Siset: ¿No ves la estaca
a la que estamos todos atados?
Si no conseguimos liberarnos de ella
nunca podremos andar.

Si tiramos fuerte, la haremos caer.
Ya no puede durar mucho tiempo.
Seguro que cae, cae, cae,
pues debe estar ya bien podrida.
Si yo tiro fuerte por aquí
y tú tiras fuerte por allí,
seguro que cae, cae, cae,
y podremos liberarnos.


Lluis Llach. l’Estaca

Quizá el valor de estas canciones es que son capaces de transmitir un mensaje mucho más amplio y profundo del que le fue originariamente asignado. Compuesta en 1968, l’Estaca fue un himno contra la falta de libertad durante la dictadura, pero… ¿quién no piensa al oírla en otras estacas que aún no han caído y que quizá nunca caerán?

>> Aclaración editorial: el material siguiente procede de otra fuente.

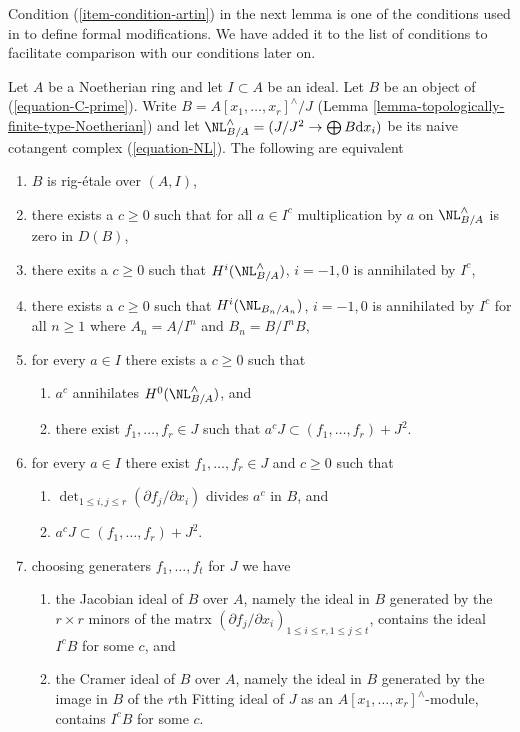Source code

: \noindent
Condition (\ref{item-condition-artin}) in the next lemma is
one of the conditions used in \cite{ArtinII} to define formal modifications.
We have added it to the list of conditions to facilitate comparison
with our conditions later on.

\begin{lemma}
\label{lemma-equivalent-with-artin}
Let $A$ be a Noetherian ring and let $I \subset A$ be an ideal.
Let $B$ be an object of (\ref{equation-C-prime}). Write
$B = A[x_1, \ldots, x_r]^\wedge/J$
(Lemma \ref{lemma-topologically-finite-type-Noetherian})
and let $\NL_{B/A}^\wedge = (J/J^2 \to \bigoplus B\text{d}x_i)$
be its naive cotangent complex (\ref{equation-NL}).
The following are equivalent
\begin{enumerate}
\item $B$ is rig-\'etale over $(A, I)$,
\item
\label{item-zero-on-NL}
there exists a $c \geq 0$ such that for all $a \in I^c$ multiplication by $a$
on $\NL_{B/A}^\wedge$ is zero in $D(B)$,
\item
\label{item-zero-on-cohomology-NL}
there exits a $c \geq 0$ such that $H^i(\NL_{B/A}^\wedge)$, $i = -1, 0$ is
annihilated by $I^c$,
\item
\label{item-zero-on-cohomology-NL-truncations}
there exists a $c \geq 0$ such that $H^i(\NL_{B_n/A_n})$, $i = -1, 0$ is
annihilated by $I^c$ for all $n \geq 1$ where $A_n = A/I^n$ and $B_n = B/I^nB$,
\item
\label{item-condition-artin-pre-pre}
for every $a \in I$ there exists a $c \geq 0$ such that
\begin{enumerate}
\item $a^c$ annihilates $H^0(\NL_{B/A}^\wedge)$, and
\item there exist $f_1, \ldots, f_r \in J$ such that
$a^c J \subset (f_1, \ldots, f_r) + J^2$.
\end{enumerate}
\item
\label{item-condition-artin-pre}
for every $a \in I$ there exist $f_1, \ldots, f_r \in J$ and $c \geq 0$
such that
\begin{enumerate}
\item $\det_{1 \leq i, j \leq r}(\partial f_j/\partial x_i)$ divides
$a^c$ in $B$, and
\item $a^c J \subset (f_1, \ldots, f_r) + J^2$.
\end{enumerate}
\item
\label{item-condition-artin}
choosing generaters $f_1, \ldots, f_t$ for $J$ we have
\begin{enumerate}
\item the Jacobian ideal of $B$ over $A$, namely the ideal in $B$
generated by the $r \times r$ minors of the matrx
$(\partial f_j/\partial x_i)_{1 \leq i \leq r, 1 \leq j \leq t}$,
contains the ideal $I^cB$ for some $c$, and
\item the Cramer ideal of $B$ over $A$, namely the ideal in $B$
generated by the image in $B$ of the $r$th Fitting ideal of $J$
as an $A[x_1, \ldots, x_r]^\wedge$-module, contains $I^cB$ for some $c$.
\end{enumerate}
\end{enumerate}
\end{lemma}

En esta línea, Jarcha cantaba en 1976 “No hay libertad sin cadenas”. Y probablemente tenían razón:


Jarcha. No hay Libertad sin Cadenas

Otras veces la denuncia es más concreta, como la que hace Serrat de la progresiva destrucción del Mediterraneo:


Joan Manuel Serrat. Plany al mar

O incluso divertida, como la que compuso Javier Krahe cuando el gobierno de Felipe González incumplió la promesa de sacar a España de la OTAN. Con censura televisiva incluida:


Krahe y Sabina. Cuervo Ingenuo

Ya para denuncias con humor y autocrítica, nada como las chirigotas del Carnaval de Cádiz, que año tras año nos traen joyas como ésta:


Aunque diga Blas Infante. Los Yesterday

Si les cuesta entenderlo vuelvan a oírlo. Merece la pena. El humor permite decir grandes verdades.

Francisco Serradilla | 05 de febrero de 2009

Comentarios

  1. Ana Lorenzo
    2009-02-05 20:57

    Un grupo del que yo oía su disco No hay derecho y que me gustaba mucho (a pesar de que no entendía mucho a aquella edad; luego sí), es Aguaviva: aquí hay una página donde se puede leer algo sobre ellos y algunas letras.
    Muy bonito (y divertido, con las chirigotas) el artículo.